Increasing protein resulted in a linear decrease in feed intake while weight gain and feed efficiency changed quadratically with a smaller positive effect at the highest crude protein intakes. Feed intake decreased and feed efficiency increased with higher dietary energy and interactions between protein and energy were significant. Abdominal fat content and the efficiency of protein retention decreased with increasing dietary protein intake.
Using constant essential amino acid: crude protein ratios at increasing crude protein intakes, resulted in feed intake, weight gain and feed efficiency all increasing before reaching a plateau. Abdominal fat decreased with protein intake and the efficiency of protein retention was quadratic, decreasing at the higher protein intakes.

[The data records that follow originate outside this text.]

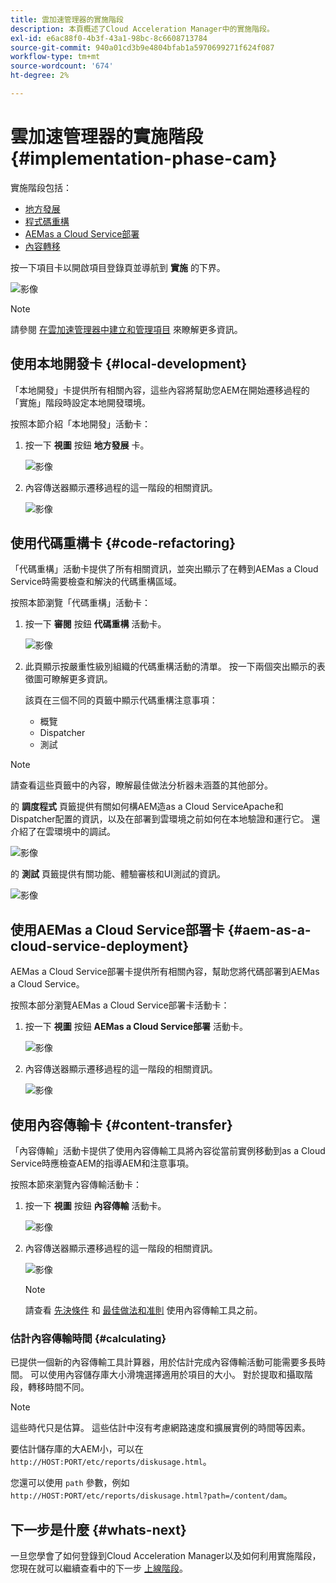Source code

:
 ```yaml
---
title: 雲加速管理器的實施階段
description: 本頁概述了Cloud Acceleration Manager中的實施階段。
exl-id: e6ac88f0-4b3f-43a1-98bc-8c6608713784
source-git-commit: 940a01cd3b9e4804bfab1a5970699271f624f087
workflow-type: tm+mt
source-wordcount: '674'
ht-degree: 2%

---
```


# 雲加速管理器的實施階段 {#implementation-phase-cam}

實施階段包括：

* [地方發展](#local-development)
* [程式碼重構](#code-refactoring)
* [AEMas a Cloud Service部署](#aem-as-a-cloud-service-deployment)
* [內容轉移](#content-transfer)


按一下項目卡以開啟項目登錄頁並導航到 **實施** 的下界。

![影像](/help/journey-migration/cloud-acceleration-manager/assets/implementation-1.png)

>[!NOTE]
>請參閱 [在雲加速管理器中建立和管理項目](https://experienceleague.adobe.com/docs/experience-manager-cloud-service/moving/cloud-acceleration-manager/using-cam/getting-started-cam.html?lang=en#create-project) 來瞭解更多資訊。


## 使用本地開發卡 {#local-development}

「本地開發」卡提供所有相關內容，這些內容將幫助您AEM在開始遷移過程的「實施」階段時設定本地開發環境。

按照本節介紹「本地開發」活動卡：

1. 按一下 **視圖** 按鈕 **地方發展** 卡。

   ![影像](/help/journey-migration/cloud-acceleration-manager/assets/implementation-2.png)

1. 內容傳送器顯示遷移過程的這一階段的相關資訊。

   ![影像](/help/journey-migration/cloud-acceleration-manager/assets/implementation-3.png)


## 使用代碼重構卡 {#code-refactoring}

「代碼重構」活動卡提供了所有相關資訊，並突出顯示了在轉到AEMas a Cloud Service時需要檢查和解決的代碼重構區域。

按照本節瀏覽「代碼重構」活動卡：

1. 按一下 **審閱** 按鈕 **代碼重構** 活動卡。

   ![影像](/help/journey-migration/cloud-acceleration-manager/assets/implementation-4.png)

1. 此頁顯示按嚴重性級別組織的代碼重構活動的清單。 按一下兩個突出顯示的表徵圖可瞭解更多資訊。

   該頁在三個不同的頁籤中顯示代碼重構注意事項：

   * 概覽
   * Dispatcher
   * 測試

>[!NOTE]
>請查看這些頁籤中的內容，瞭解最佳做法分析器未涵蓋的其他部分。

的 **調度程式** 頁籤提供有關如何構AEM造as a Cloud ServiceApache和Dispatcher配置的資訊，以及在部署到雲環境之前如何在本地驗證和運行它。 還介紹了在雲環境中的調試。

![影像](/help/journey-migration/cloud-acceleration-manager/assets/coderefactoring-2.png)

的 **測試** 頁籤提供有關功能、體驗審核和UI測試的資訊。

![影像](/help/journey-migration/cloud-acceleration-manager/assets/coderefactoring-3.png)


## 使用AEMas a Cloud Service部署卡 {#aem-as-a-cloud-service-deployment}

AEMas a Cloud Service部署卡提供所有相關內容，幫助您將代碼部署到AEMas a Cloud Service。

按照本部分瀏覽AEMas a Cloud Service部署卡活動卡：

1. 按一下 **視圖** 按鈕 **AEMas a Cloud Service部署** 活動卡。

   ![影像](/help/journey-migration/cloud-acceleration-manager/assets/implementation-6.png)

1. 內容傳送器顯示遷移過程的這一階段的相關資訊。

   ![影像](/help/journey-migration/cloud-acceleration-manager/assets/aem-deployment-card.png)


## 使用內容傳輸卡 {#content-transfer}

「內容傳輸」活動卡提供了使用內容傳輸工具將內容從當前實例移動到as a Cloud Service時應檢查AEM的指導AEM和注意事項。

按照本節來瀏覽內容傳輸活動卡：

1. 按一下 **視圖** 按鈕 **內容傳輸** 活動卡。

   ![影像](/help/journey-migration/cloud-acceleration-manager/assets/implementation-8.png)

1. 內容傳送器顯示遷移過程的這一階段的相關資訊。

   ![影像](/help/journey-migration/cloud-acceleration-manager/assets/content-transfertool-card.png)

   >[!NOTE]
   >請查看 [先決條件](https://experienceleague.adobe.com/docs/experience-manager-cloud-service/moving/cloud-migration/content-transfer-tool/prerequisites-content-transfer-tool.html?lang=en) 和 [最佳做法和准則](https://experienceleague.adobe.com/docs/experience-manager-cloud-service/moving/cloud-migration/content-transfer-tool/overview-content-transfer-tool.html?lang=en) 使用內容傳輸工具之前。

### 估計內容傳輸時間 {#calculating}

已提供一個新的內容傳輸工具計算器，用於估計完成內容傳輸活動可能需要多長時間。 可以使用內容儲存庫大小滑塊選擇適用於項目的大小。 對於提取和攝取階段，轉移時間不同。

>[!NOTE]
>這些時代只是估算。 這些估計中沒有考慮網路速度和擴展實例的時間等因素。

要估計儲存庫的大AEM小，可以在 `http://HOST:PORT/etc/reports/diskusage.html`。

您還可以使用 `path` 參數，例如 `http://HOST:PORT/etc/reports/diskusage.html?path=/content/dam`。

## 下一步是什麼 {#whats-next}

一旦您學會了如何登錄到Cloud Acceleration Manager以及如何利用實施階段，您現在就可以繼續查看中的下一步 [上線階段](https://experienceleague.adobe.com/docs/experience-manager-cloud-service/moving/cloud-acceleration-manager/using-cam/cam-golive-phase.html?lang=en)。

Multiple regression analysis of the results of these trials indicated that partition of energy intake into maintenance, fat-free tissue growth, fat and the energy required to transform protein intake in excess of retention explained more than 98% of variation. It is proposed that either non-essential amino acid or essential amino acid intake limited broiler performance at the lower protein intakes, whereas at high protein intakes the decreased efficiency of amino acid utilisation after growth requirements are fulfilled, resulted in poorer performance.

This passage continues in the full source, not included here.